Mampukah Yan Jian bersama rekan-rekannya mengangkat dan mengharumkan Provinsi Chang Yuan di Kompetisi terbesar Kekaisaran Api Agung itu? Yuk, ikuti kisahnya!
Karya ini diterbitkan atas izin NovelToon APRILAH, isi konten hanyalah pandangan pribadi pembuatnya, tidak mewakili NovelToon sendiri
PKT 2: Chapter 34
Saat itu, Yan Jian pun kembali berkumpul bersama orang-orang dari Provinsi Chang Yuan, yang datang untuk menyaksikan para jenius muda yang mewakili Provinsinya. Begitu juga dengan Chang Ge, Peri Yun Xi, dan juga Xiao Yu'er, yang telah berhasil mengalahkan musuh-musuhnya, dan memastikan diri mereka lolos ke babak delapan besar kompetisi tahap kedua ini.
Di sisi lain, Feng Xian masih duduk bersandar pada dinding penghalang arena sembari menahan rasa sakit atas setiap luka di tubuhnya. Tidak ada satu orang pun yang membantunya untuk bangkit, tidak ada satu orang pun yang menyambut, dia benar-benar menyedihkan. Namun, Yan Jian tiba-tiba kembali memutar tubuhnya dan berjalan memasuki arena itu lagi.

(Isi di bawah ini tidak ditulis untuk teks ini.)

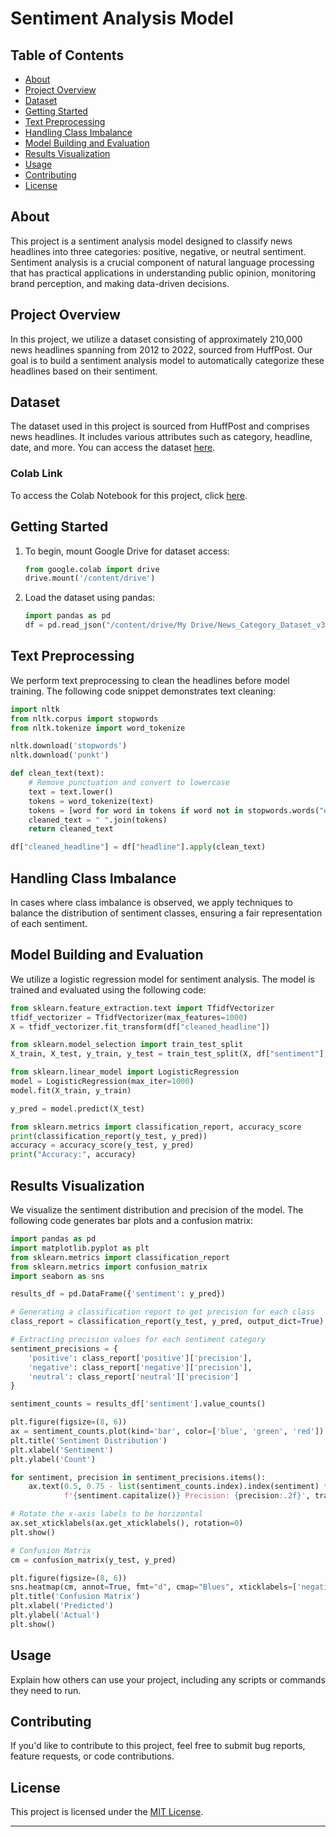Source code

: # Sentiment Analysis Model

## Table of Contents
- [About](#about)
- [Project Overview](#project-overview)
- [Dataset](#dataset)
- [Getting Started](#getting-started)
- [Text Preprocessing](#text-preprocessing)
- [Handling Class Imbalance](#handling-class-imbalance)
- [Model Building and Evaluation](#model-building-and-evaluation)
- [Results Visualization](#results-visualization)
- [Usage](#usage)
- [Contributing](#contributing)
- [License](#license)

## About
This project is a sentiment analysis model designed to classify news headlines into three categories: positive, negative, or neutral sentiment. Sentiment analysis is a crucial component of natural language processing that has practical applications in understanding public opinion, monitoring brand perception, and making data-driven decisions.

## Project Overview
In this project, we utilize a dataset consisting of approximately 210,000 news headlines spanning from 2012 to 2022, sourced from HuffPost. Our goal is to build a sentiment analysis model to automatically categorize these headlines based on their sentiment.

## Dataset
The dataset used in this project is sourced from HuffPost and comprises news headlines. It includes various attributes such as category, headline, date, and more. You can access the dataset [here](https://www.kaggle.com/datasets/rmisra/news-category-dataset/code).

### Colab Link
To access the Colab Notebook for this project, click [here](https://colab.research.google.com/drive/1ji9wBHSBNe14V3SRAcdleGM0BIh_ENlK?usp=sharing).

## Getting Started
1. To begin, mount Google Drive for dataset access:
   ```python
   from google.colab import drive
   drive.mount('/content/drive')
   ```

2. Load the dataset using pandas:
   ```python
   import pandas as pd
   df = pd.read_json("/content/drive/My Drive/News_Category_Dataset_v3.json", lines=True)
   ```

## Text Preprocessing
We perform text preprocessing to clean the headlines before model training. The following code snippet demonstrates text cleaning:

```python
import nltk
from nltk.corpus import stopwords
from nltk.tokenize import word_tokenize

nltk.download('stopwords')
nltk.download('punkt')

def clean_text(text):
    # Remove punctuation and convert to lowercase
    text = text.lower()
    tokens = word_tokenize(text)
    tokens = [word for word in tokens if word not in stopwords.words("english")]
    cleaned_text = " ".join(tokens)
    return cleaned_text

df["cleaned_headline"] = df["headline"].apply(clean_text)
```

## Handling Class Imbalance
In cases where class imbalance is observed, we apply techniques to balance the distribution of sentiment classes, ensuring a fair representation of each sentiment.

## Model Building and Evaluation
We utilize a logistic regression model for sentiment analysis. The model is trained and evaluated using the following code:

```python
from sklearn.feature_extraction.text import TfidfVectorizer
tfidf_vectorizer = TfidfVectorizer(max_features=1000)
X = tfidf_vectorizer.fit_transform(df["cleaned_headline"])

from sklearn.model_selection import train_test_split
X_train, X_test, y_train, y_test = train_test_split(X, df["sentiment"], test_size=0.2, random_state=42)

from sklearn.linear_model import LogisticRegression
model = LogisticRegression(max_iter=1000)
model.fit(X_train, y_train)

y_pred = model.predict(X_test)

from sklearn.metrics import classification_report, accuracy_score
print(classification_report(y_test, y_pred))
accuracy = accuracy_score(y_test, y_pred)
print("Accuracy:", accuracy)
```

## Results Visualization
We visualize the sentiment distribution and precision of the model. The following code generates bar plots and a confusion matrix:

```python
import pandas as pd
import matplotlib.pyplot as plt
from sklearn.metrics import classification_report
from sklearn.metrics import confusion_matrix
import seaborn as sns

results_df = pd.DataFrame({'sentiment': y_pred})

# Generating a classification report to get precision for each class
class_report = classification_report(y_test, y_pred, output_dict=True)

# Extracting precision values for each sentiment category
sentiment_precisions = {
    'positive': class_report['positive']['precision'],
    'negative': class_report['negative']['precision'],
    'neutral': class_report['neutral']['precision']
}

sentiment_counts = results_df['sentiment'].value_counts()

plt.figure(figsize=(8, 6))
ax = sentiment_counts.plot(kind='bar', color=['blue', 'green', 'red'])
plt.title('Sentiment Distribution')
plt.xlabel('Sentiment')
plt.ylabel('Count')

for sentiment, precision in sentiment_precisions.items():
    ax.text(0.5, 0.75 - list(sentiment_counts.index).index(sentiment) * 0.1,
            f'{sentiment.capitalize()} Precision: {precision:.2f}', transform=ax.transAxes, fontsize=12, ha='center')

# Rotate the x-axis labels to be horizontal
ax.set_xticklabels(ax.get_xticklabels(), rotation=0)
plt.show()

# Confusion Matrix
cm = confusion_matrix(y_test, y_pred)

plt.figure(figsize=(8, 6))
sns.heatmap(cm, annot=True, fmt="d", cmap="Blues", xticklabels=['negative', 'neutral', 'positive'], yticklabels=['negative', 'neutral', 'positive'])
plt.title('Confusion Matrix')
plt.xlabel('Predicted')
plt.ylabel('Actual')
plt.show()
```

## Usage
Explain how others can use your project, including any scripts or commands they need to run.

## Contributing
If you'd like to contribute to this project, feel free to submit bug reports, feature requests, or code contributions.

## License
This project is licensed under the [MIT License](LICENSE).

---
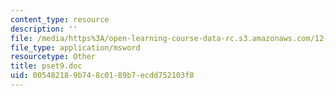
 ```yaml
---
content_type: resource
description: ''
file: /media/https%3A/open-learning-course-data-rc.s3.amazonaws.com/12-800-fluid-dynamics-of-the-atmosphere-and-ocean-fall-2004/005482189b748c0189b7ecdd752103f8_pset9.doc
file_type: application/msword
resourcetype: Other
title: pset9.doc
uid: 00548218-9b74-8c01-89b7-ecdd752103f8
---
```

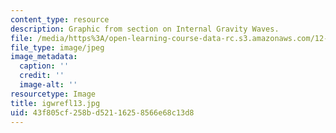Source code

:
 ```yaml
---
content_type: resource
description: Graphic from section on Internal Gravity Waves.
file: /media/https%3A/open-learning-course-data-rc.s3.amazonaws.com/12-802-wave-motions-in-the-ocean-and-atmosphere-spring-2004/43f805cf258bd52116258566e68c13d8_igwrefl13.jpg
file_type: image/jpeg
image_metadata:
  caption: ''
  credit: ''
  image-alt: ''
resourcetype: Image
title: igwrefl13.jpg
uid: 43f805cf-258b-d521-1625-8566e68c13d8
---
```

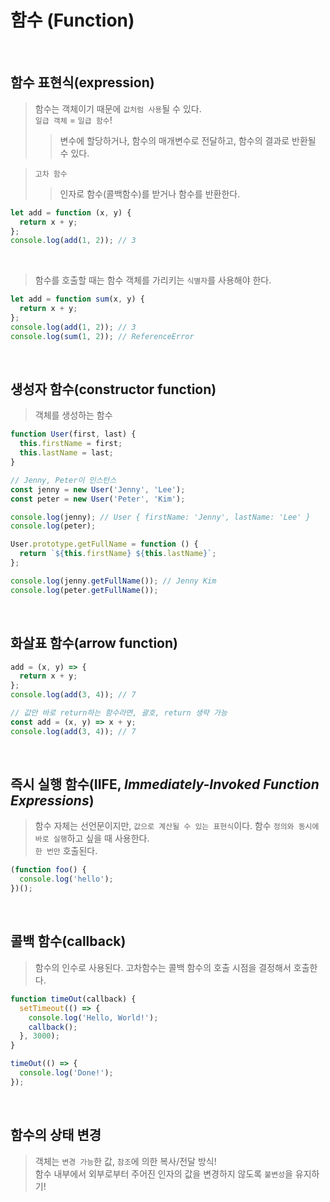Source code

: # 함수 (Function)

<br/>

## 함수 표현식(expression)

> 함수는 객체이기 때문에 `값처럼 사용`될 수 있다.  
> `일급 객체` = `일급 함수`!
>
> > 변수에 할당하거나, 함수의 매개변수로 전달하고, 함수의 결과로 반환될 수 있다.

> `고차 함수`
>
> > 인자로 함수(콜백함수)를 받거나 함수를 반환한다.

```javascript
let add = function (x, y) {
  return x + y;
};
console.log(add(1, 2)); // 3
```

<br/>

> 함수를 호출할 때는 함수 객체를 가리키는 `식별자`를 사용해야 한다.

```javascript
let add = function sum(x, y) {
  return x + y;
};
console.log(add(1, 2)); // 3
console.log(sum(1, 2)); // ReferenceError
```

<br/>

## 생성자 함수(constructor function)

> 객체를 생성하는 함수

```javascript
function User(first, last) {
  this.firstName = first;
  this.lastName = last;
}

// Jenny, Peter이 인스턴스
const jenny = new User('Jenny', 'Lee');
const peter = new User('Peter', 'Kim');

console.log(jenny); // User { firstName: 'Jenny', lastName: 'Lee' }
console.log(peter);

User.prototype.getFullName = function () {
  return `${this.firstName} ${this.lastName}`;
};

console.log(jenny.getFullName()); // Jenny Kim
console.log(peter.getFullName());
```

<br/>

## 화살표 함수(arrow function)

```javascript
add = (x, y) => {
  return x + y;
};
console.log(add(3, 4)); // 7

// 값만 바로 return하는 함수라면, 괄호, return 생략 가능
const add = (x, y) => x + y;
console.log(add(3, 4)); // 7
```

<br/>

## 즉시 실행 함수(IIFE, _Immediately-Invoked Function Expressions_)

> 함수 자체는 선언문이지만, `값으로 계산될 수 있는 표현식`이다.
> 함수 `정의와 동시에 바로 실행`하고 싶을 때 사용한다.  
> `한 번만` 호출된다.

```javascript
(function foo() {
  console.log('hello');
})();
```

<br/>

## 콜백 함수(callback)

> 함수의 인수로 사용된다.
> 고차함수는 콜백 함수의 호출 시점을 결정해서 호출한다.

```javascript
function timeOut(callback) {
  setTimeout(() => {
    console.log('Hello, World!');
    callback();
  }, 3000);
}

timeOut(() => {
  console.log('Done!');
});
```

<br/>

## 함수의 상태 변경

> 객체는 `변경 가능`한 값, `참조`에 의한 복사/전달 방식!  
> 함수 내부에서 외부로부터 주어진 인자의 값을 변경하지 않도록 `불변성`을 유지하기!
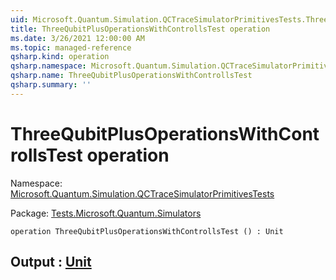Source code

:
 ```yaml
---
uid: Microsoft.Quantum.Simulation.QCTraceSimulatorPrimitivesTests.ThreeQubitPlusOperationsWithControllsTest
title: ThreeQubitPlusOperationsWithControllsTest operation
ms.date: 3/26/2021 12:00:00 AM
ms.topic: managed-reference
qsharp.kind: operation
qsharp.namespace: Microsoft.Quantum.Simulation.QCTraceSimulatorPrimitivesTests
qsharp.name: ThreeQubitPlusOperationsWithControllsTest
qsharp.summary: ''
---
```


# ThreeQubitPlusOperationsWithControllsTest operation

Namespace: [Microsoft.Quantum.Simulation.QCTraceSimulatorPrimitivesTests](xref:Microsoft.Quantum.Simulation.QCTraceSimulatorPrimitivesTests)

Package: [Tests.Microsoft.Quantum.Simulators](https://nuget.org/packages/Tests.Microsoft.Quantum.Simulators)




```qsharp
operation ThreeQubitPlusOperationsWithControllsTest () : Unit
```


## Output : [Unit](xref:microsoft.quantum.lang-ref.unit)

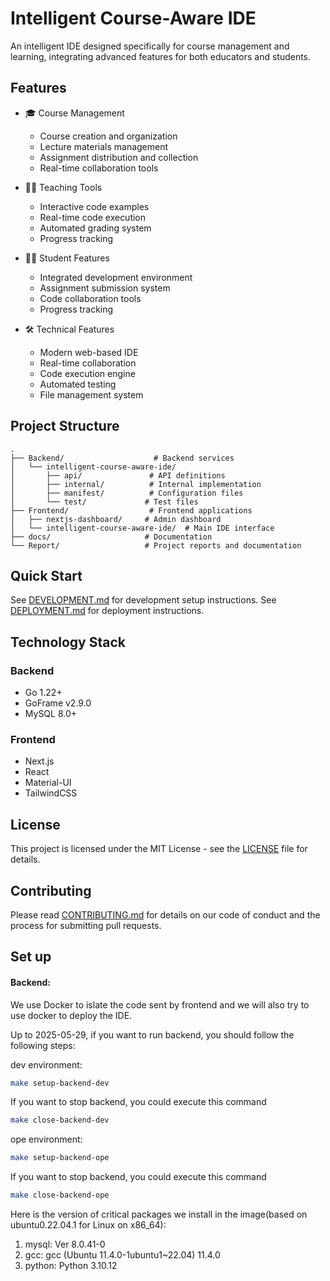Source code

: # Intelligent Course-Aware IDE

An intelligent IDE designed specifically for course management and learning, integrating advanced features for both educators and students.

## Features

- 🎓 Course Management
  - Course creation and organization
  - Lecture materials management
  - Assignment distribution and collection
  - Real-time collaboration tools

- 👨‍🏫 Teaching Tools
  - Interactive code examples
  - Real-time code execution
  - Automated grading system
  - Progress tracking

- 👨‍💻 Student Features
  - Integrated development environment
  - Assignment submission system
  - Code collaboration tools
  - Progress tracking

- 🛠 Technical Features
  - Modern web-based IDE
  - Real-time collaboration
  - Code execution engine
  - Automated testing
  - File management system

## Project Structure

```
.
├── Backend/                    # Backend services
│   └── intelligent-course-aware-ide/
│       ├── api/               # API definitions
│       ├── internal/          # Internal implementation
│       ├── manifest/          # Configuration files
│       └── test/             # Test files
├── Frontend/                  # Frontend applications
│   ├── nextjs-dashboard/     # Admin dashboard
│   └── intelligent-course-aware-ide/  # Main IDE interface
├── docs/                     # Documentation
└── Report/                   # Project reports and documentation
```

## Quick Start

See [DEVELOPMENT.md](./docs/DEVELOPMENT.md) for development setup instructions.
See [DEPLOYMENT.md](./docs/DEPLOYMENT.md) for deployment instructions.

## Technology Stack

### Backend
- Go 1.22+
- GoFrame v2.9.0
- MySQL 8.0+

### Frontend
- Next.js
- React
- Material-UI
- TailwindCSS

## License

This project is licensed under the MIT License - see the [LICENSE](LICENSE) file for details.

## Contributing

Please read [CONTRIBUTING.md](./docs/CONTRIBUTING.md) for details on our code of conduct and the process for submitting pull requests.

## Set up

#### Backend:

We use Docker to islate the code sent by frontend and we will also try to use docker to deploy the IDE.

Up to 2025-05-29, if you want to run backend, you should follow the following steps:

dev environment: 
``` bash
make setup-backend-dev
```

If you want to stop backend, you could execute this command

``` bash
make close-backend-dev
```

ope environment:
``` bash
make setup-backend-ope
```

If you want to stop backend, you could execute this command

``` bash
make close-backend-ope
```



Here is the version of critical packages we install in the image(based on ubuntu0.22.04.1 for Linux on x86_64):

1. mysql: Ver 8.0.41-0  
2. gcc: gcc (Ubuntu 11.4.0-1ubuntu1~22.04) 11.4.0  
3. python: Python 3.10.12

Tetua Huo Li melayang turun dari udara, menghampiri Feng Xian. Melihatnya, membuat tetua Huo Li menyadari bahwa Feng Xian di Provinsi Chang Yuan, tidak disukai banyak orang, menjadikannya sangat begitu menyedihkan, bahkan tidak ada satu orang pun yang perduli di saat dia terluka seperti itu.
Namun, Yan Jian datang dan berdiri di depan Feng Xian, di samping tetua Huo Li. Lalu, Yan Jian pun mencondongkan tubuhnya ke depan, mengulurkan tangannya kepada Feng Xian.
Feng Xian pun mengangkat kepalanya dengan berat, memandang Yan Jian dengan pandangannya yang sayu, dan tubuhnya yang lemas. Bahkan nafasnya terasa berat dan terdengar suara mengorok seperti nafas ayam, akibat berulang kali memuntahkan darah dan mengalami luka dalam yang serius.
Feng Xian pun berbicara, "Apa yang kau inginkan?" tanya Feng Xian dengan nada yang berat dan mata yang hampir tertutup, ia pun kembali menundukkan kepalanya karena lemas.
Yan Jian kembali berdiri tegak, tetapi dia tersenyum. Lalu berjalan ke samping Feng Xian dan duduk di sebelahnya.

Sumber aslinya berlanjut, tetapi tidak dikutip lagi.